## PROBLEM TO WORK ON
Locate the string "para" in the records below. Copy every line where it occurs.

════════

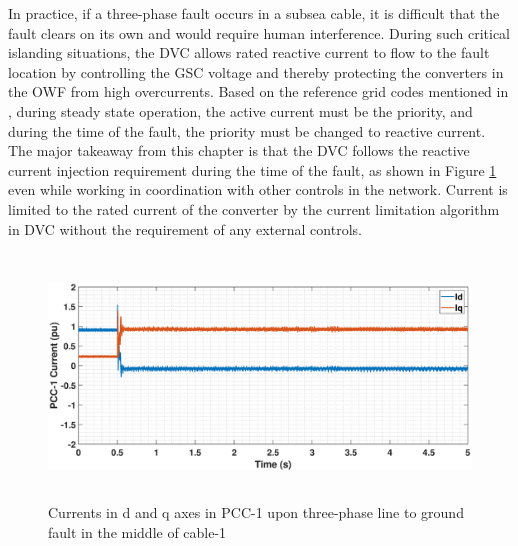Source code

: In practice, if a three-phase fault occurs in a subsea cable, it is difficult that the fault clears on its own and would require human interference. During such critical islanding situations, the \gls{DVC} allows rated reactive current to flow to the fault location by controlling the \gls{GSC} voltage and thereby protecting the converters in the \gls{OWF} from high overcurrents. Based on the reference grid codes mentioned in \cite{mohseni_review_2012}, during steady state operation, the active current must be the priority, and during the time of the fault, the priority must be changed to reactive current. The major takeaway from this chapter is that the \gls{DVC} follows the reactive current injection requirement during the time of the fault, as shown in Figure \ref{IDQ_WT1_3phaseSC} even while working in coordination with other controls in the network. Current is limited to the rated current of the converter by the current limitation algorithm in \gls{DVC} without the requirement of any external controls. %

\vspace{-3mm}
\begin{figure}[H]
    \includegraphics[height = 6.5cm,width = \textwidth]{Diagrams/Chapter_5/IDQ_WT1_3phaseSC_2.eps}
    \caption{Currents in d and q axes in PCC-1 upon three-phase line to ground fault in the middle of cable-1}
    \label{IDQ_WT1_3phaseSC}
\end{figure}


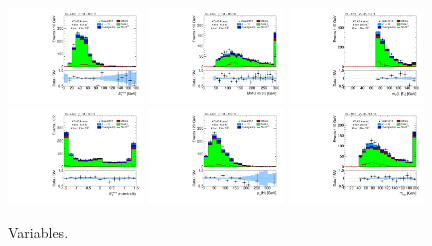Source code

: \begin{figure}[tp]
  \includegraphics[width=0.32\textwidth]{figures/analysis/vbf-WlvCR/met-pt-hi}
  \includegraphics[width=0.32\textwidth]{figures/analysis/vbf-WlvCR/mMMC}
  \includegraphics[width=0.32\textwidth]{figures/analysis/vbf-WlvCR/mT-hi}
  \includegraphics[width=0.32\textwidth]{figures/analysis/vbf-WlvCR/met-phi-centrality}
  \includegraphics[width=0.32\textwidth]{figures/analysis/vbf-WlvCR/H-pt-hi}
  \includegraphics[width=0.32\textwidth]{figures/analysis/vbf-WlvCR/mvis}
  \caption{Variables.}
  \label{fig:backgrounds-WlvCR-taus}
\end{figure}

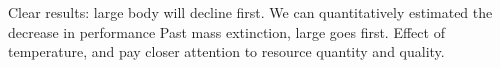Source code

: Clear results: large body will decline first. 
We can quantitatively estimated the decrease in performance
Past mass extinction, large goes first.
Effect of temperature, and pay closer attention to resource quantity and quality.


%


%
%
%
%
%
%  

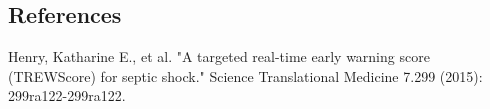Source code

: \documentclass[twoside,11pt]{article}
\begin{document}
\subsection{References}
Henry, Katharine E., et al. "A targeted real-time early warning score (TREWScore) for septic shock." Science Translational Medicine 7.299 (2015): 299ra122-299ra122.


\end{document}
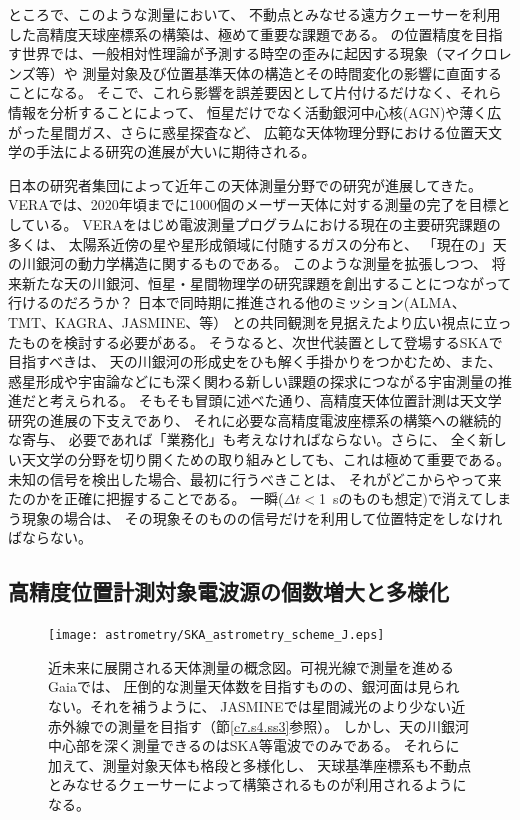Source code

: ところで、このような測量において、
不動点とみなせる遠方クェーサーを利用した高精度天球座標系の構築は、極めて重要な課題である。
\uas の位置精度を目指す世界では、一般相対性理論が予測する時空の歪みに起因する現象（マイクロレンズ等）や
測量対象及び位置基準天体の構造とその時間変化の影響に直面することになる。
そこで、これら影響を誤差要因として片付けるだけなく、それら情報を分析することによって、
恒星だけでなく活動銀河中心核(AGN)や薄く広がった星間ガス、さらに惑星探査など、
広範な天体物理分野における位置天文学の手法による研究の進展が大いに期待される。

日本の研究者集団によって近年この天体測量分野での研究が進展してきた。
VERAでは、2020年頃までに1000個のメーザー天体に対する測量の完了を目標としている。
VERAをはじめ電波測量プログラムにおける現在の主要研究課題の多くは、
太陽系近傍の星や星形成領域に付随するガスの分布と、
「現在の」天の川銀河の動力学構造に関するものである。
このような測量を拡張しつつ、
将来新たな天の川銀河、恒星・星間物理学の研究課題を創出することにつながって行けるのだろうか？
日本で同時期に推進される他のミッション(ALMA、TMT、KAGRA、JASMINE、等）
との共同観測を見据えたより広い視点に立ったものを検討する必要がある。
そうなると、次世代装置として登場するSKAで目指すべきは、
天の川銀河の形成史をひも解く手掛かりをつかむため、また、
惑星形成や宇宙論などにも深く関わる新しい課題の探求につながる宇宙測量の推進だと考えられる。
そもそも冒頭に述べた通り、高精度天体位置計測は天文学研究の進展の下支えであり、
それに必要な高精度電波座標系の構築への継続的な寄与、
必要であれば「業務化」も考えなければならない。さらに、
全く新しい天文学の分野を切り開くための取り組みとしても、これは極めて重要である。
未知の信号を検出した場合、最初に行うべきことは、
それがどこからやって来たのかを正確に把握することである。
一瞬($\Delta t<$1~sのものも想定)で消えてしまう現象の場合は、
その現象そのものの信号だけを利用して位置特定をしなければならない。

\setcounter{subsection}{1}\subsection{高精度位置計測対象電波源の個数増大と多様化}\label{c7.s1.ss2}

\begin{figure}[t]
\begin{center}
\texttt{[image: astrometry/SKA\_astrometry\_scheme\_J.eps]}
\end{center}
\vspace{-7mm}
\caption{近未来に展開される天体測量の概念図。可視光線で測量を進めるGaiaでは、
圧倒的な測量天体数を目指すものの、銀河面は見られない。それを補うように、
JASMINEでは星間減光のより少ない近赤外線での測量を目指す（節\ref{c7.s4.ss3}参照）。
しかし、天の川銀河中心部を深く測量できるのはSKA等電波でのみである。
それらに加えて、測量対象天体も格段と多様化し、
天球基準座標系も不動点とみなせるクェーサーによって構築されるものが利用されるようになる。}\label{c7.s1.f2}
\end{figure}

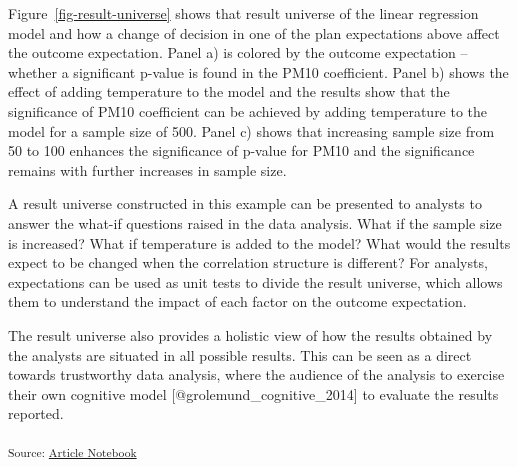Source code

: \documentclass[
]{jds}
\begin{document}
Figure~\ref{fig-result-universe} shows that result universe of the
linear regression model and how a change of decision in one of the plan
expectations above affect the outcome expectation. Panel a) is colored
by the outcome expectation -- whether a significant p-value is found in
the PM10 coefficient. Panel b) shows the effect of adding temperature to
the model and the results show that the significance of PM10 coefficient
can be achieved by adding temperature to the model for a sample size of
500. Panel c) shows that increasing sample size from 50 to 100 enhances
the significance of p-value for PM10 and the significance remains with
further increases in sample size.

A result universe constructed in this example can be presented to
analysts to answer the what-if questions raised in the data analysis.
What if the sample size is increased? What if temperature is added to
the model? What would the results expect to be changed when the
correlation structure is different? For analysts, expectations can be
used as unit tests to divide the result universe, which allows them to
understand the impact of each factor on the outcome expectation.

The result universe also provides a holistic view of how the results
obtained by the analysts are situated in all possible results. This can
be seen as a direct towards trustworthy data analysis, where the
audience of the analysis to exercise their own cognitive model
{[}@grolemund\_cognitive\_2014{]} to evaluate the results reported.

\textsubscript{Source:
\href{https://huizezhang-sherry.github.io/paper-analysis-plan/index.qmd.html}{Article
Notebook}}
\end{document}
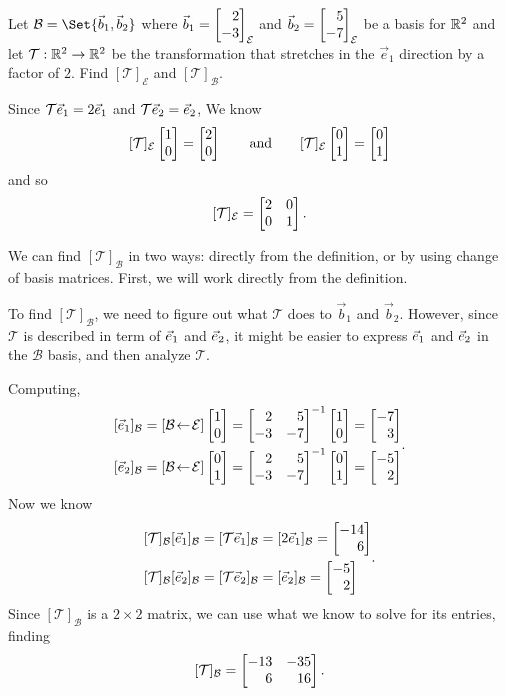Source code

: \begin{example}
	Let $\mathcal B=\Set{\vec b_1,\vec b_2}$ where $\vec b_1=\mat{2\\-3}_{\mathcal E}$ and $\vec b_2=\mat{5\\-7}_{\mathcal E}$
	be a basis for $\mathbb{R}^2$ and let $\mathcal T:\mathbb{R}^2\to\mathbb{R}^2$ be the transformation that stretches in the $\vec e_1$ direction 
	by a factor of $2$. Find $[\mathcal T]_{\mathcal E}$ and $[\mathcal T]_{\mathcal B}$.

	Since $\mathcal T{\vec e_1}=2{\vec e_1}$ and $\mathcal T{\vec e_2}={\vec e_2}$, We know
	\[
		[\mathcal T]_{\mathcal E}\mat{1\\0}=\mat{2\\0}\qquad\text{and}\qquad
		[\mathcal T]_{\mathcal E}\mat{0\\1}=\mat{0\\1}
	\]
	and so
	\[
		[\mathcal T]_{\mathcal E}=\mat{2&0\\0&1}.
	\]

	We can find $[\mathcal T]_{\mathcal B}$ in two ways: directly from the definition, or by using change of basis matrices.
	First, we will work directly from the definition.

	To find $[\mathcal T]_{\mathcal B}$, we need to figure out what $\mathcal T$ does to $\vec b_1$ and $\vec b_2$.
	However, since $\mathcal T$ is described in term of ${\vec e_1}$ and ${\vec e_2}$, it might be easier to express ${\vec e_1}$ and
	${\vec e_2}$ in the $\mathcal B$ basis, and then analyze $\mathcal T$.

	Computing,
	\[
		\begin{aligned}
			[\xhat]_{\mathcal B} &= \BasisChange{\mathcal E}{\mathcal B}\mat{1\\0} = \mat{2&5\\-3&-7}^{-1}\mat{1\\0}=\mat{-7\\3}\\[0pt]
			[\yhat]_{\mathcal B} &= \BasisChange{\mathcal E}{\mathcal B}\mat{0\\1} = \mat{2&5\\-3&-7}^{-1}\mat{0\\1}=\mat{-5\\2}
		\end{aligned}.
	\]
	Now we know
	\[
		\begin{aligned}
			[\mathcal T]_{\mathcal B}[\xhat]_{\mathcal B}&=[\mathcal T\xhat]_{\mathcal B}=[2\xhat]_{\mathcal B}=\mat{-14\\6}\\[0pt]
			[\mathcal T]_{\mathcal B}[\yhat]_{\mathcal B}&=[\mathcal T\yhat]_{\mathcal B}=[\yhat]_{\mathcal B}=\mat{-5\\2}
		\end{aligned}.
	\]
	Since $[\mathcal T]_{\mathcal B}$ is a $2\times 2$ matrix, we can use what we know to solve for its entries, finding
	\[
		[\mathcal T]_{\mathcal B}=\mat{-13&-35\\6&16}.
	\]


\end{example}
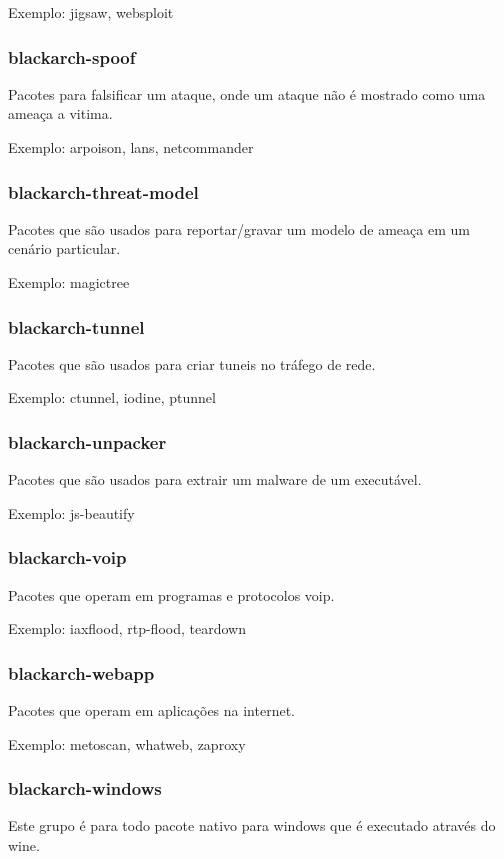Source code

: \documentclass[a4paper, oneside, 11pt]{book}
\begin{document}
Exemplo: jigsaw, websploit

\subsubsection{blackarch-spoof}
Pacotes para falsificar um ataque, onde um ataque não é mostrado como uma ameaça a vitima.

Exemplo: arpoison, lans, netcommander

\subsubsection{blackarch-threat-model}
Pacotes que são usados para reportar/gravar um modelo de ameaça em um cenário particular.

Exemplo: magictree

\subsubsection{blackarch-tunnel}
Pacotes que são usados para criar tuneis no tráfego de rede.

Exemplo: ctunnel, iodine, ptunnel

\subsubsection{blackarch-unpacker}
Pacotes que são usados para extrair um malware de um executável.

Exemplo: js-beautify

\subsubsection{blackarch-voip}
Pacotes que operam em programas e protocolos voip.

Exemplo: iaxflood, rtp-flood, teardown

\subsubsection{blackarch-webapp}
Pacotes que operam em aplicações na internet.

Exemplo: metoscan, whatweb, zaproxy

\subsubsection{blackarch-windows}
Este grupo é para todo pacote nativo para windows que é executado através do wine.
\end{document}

════════

## TASK RESPONSE
Pacotes para falsificar um ataque, onde um ataque não é mostrado como uma ameaça a vitima.
Pacotes que são usados para reportar/gravar um modelo de ameaça em um cenário particular.
Pacotes que são usados para criar tuneis no tráfego de rede.
Pacotes que são usados para extrair um malware de um executável.
Este grupo é para todo pacote nativo para windows que é executado através do wine.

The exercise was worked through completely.